** Opening Task input block **

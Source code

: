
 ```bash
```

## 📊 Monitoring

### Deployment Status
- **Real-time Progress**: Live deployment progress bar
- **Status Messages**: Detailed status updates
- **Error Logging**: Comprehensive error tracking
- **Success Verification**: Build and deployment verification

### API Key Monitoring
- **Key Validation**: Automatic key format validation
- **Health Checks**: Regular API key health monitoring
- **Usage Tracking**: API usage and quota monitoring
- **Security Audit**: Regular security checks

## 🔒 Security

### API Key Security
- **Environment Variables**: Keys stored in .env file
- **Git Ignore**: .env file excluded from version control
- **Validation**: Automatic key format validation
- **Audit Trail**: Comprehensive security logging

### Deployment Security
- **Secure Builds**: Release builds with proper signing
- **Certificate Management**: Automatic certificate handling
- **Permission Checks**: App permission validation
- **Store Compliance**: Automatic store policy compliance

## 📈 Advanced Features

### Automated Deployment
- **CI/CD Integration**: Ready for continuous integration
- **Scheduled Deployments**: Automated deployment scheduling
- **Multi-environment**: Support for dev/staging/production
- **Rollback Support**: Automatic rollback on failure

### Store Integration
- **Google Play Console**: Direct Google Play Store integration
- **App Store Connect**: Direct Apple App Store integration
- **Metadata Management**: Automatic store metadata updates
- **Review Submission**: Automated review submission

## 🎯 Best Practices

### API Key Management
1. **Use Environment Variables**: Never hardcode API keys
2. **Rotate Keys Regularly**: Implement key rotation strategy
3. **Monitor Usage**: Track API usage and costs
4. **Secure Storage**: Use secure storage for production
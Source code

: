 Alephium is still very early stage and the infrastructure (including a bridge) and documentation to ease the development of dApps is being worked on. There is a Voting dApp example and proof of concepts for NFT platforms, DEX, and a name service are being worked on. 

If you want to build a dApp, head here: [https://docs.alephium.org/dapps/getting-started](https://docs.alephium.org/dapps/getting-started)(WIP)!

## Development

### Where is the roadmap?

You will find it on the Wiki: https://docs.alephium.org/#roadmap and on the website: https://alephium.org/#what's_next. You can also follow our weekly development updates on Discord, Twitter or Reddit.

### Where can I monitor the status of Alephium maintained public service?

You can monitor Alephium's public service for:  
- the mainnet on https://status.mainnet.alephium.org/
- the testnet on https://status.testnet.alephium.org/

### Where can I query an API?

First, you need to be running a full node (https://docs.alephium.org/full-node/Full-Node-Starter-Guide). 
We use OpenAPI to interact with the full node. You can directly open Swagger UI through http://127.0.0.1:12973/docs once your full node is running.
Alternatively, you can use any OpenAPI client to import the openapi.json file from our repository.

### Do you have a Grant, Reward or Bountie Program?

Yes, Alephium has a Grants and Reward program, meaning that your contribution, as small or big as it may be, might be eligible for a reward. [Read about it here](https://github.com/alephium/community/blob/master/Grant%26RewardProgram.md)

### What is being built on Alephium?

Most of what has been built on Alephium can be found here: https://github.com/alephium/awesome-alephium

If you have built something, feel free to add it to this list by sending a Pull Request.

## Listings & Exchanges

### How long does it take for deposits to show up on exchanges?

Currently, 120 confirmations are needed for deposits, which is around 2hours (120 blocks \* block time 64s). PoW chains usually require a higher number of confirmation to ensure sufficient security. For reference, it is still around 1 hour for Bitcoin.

** Closing Task input block **
** Opening Task input block **

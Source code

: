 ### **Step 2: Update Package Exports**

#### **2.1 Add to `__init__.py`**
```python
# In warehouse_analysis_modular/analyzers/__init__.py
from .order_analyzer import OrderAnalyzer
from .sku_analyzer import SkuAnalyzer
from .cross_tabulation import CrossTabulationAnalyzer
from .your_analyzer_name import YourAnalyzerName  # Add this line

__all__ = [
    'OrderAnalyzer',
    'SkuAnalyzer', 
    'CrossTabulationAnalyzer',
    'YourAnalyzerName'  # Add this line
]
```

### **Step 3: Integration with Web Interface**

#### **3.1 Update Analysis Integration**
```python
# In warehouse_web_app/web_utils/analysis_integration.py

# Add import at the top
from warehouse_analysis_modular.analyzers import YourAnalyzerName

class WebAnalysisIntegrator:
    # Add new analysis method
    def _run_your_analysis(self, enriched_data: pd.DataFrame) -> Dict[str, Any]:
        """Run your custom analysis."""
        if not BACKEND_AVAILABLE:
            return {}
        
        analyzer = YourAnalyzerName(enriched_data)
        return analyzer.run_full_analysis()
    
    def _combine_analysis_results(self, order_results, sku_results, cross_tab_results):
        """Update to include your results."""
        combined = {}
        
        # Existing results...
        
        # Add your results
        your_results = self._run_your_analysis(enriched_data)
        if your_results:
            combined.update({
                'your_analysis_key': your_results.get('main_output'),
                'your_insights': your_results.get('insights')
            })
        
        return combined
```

** Closing Task input block **
** Opening Task input block **

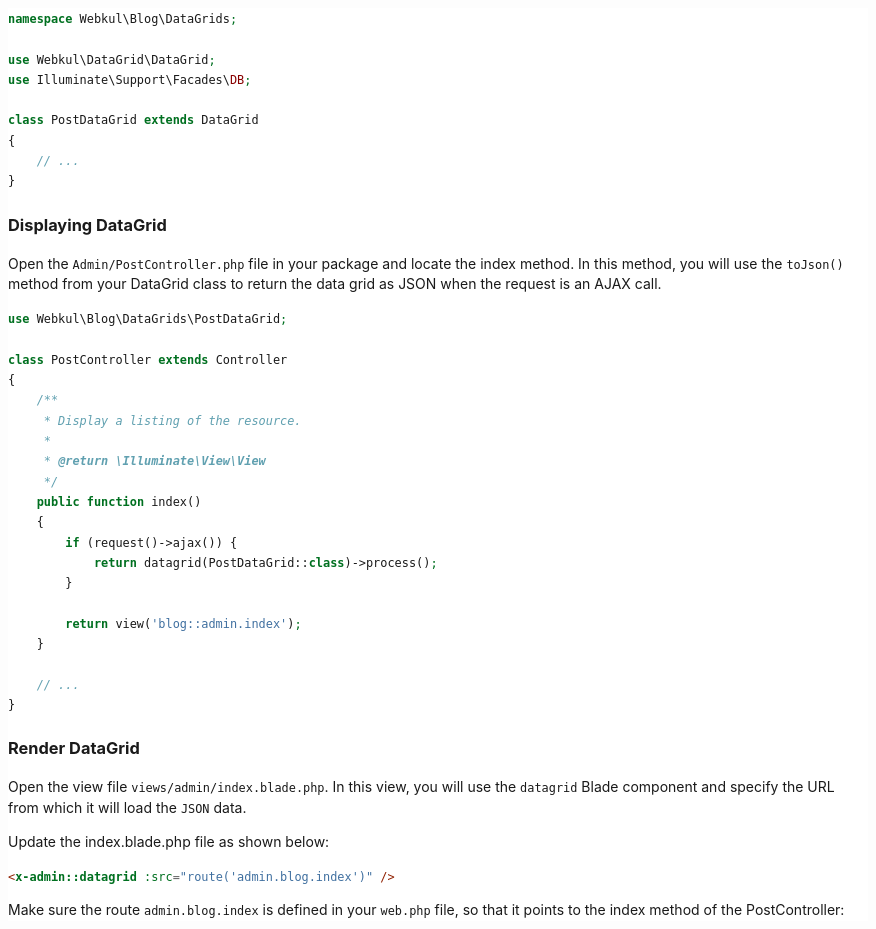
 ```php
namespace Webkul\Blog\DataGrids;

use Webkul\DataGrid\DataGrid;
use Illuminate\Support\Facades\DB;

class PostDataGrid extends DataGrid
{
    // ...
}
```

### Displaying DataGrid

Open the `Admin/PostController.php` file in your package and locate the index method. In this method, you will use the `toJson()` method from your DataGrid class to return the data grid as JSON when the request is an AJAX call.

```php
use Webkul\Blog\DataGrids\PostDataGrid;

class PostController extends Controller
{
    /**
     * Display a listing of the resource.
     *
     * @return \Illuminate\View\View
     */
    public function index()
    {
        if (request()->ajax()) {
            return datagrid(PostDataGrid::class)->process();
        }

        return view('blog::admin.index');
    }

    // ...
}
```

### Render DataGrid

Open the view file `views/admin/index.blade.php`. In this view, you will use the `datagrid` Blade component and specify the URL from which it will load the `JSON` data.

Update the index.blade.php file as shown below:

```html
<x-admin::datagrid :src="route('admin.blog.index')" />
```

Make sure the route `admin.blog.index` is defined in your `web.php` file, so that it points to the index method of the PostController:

** Closing Task input block **

Required action: Write out exactly the lines above between the line with "4. **Secure Storage**: Use" and the line with "are being worked on.", inclusive, and nothing beyond them.

Task answer:
4. **Secure Storage**: Use secure storage for production
Source code

: Alephium is still very early stage and the infrastructure (including a bridge) and documentation to ease the development of dApps is being worked on. There is a Voting dApp example and proof of concepts for NFT platforms, DEX, and a name service are being worked on. 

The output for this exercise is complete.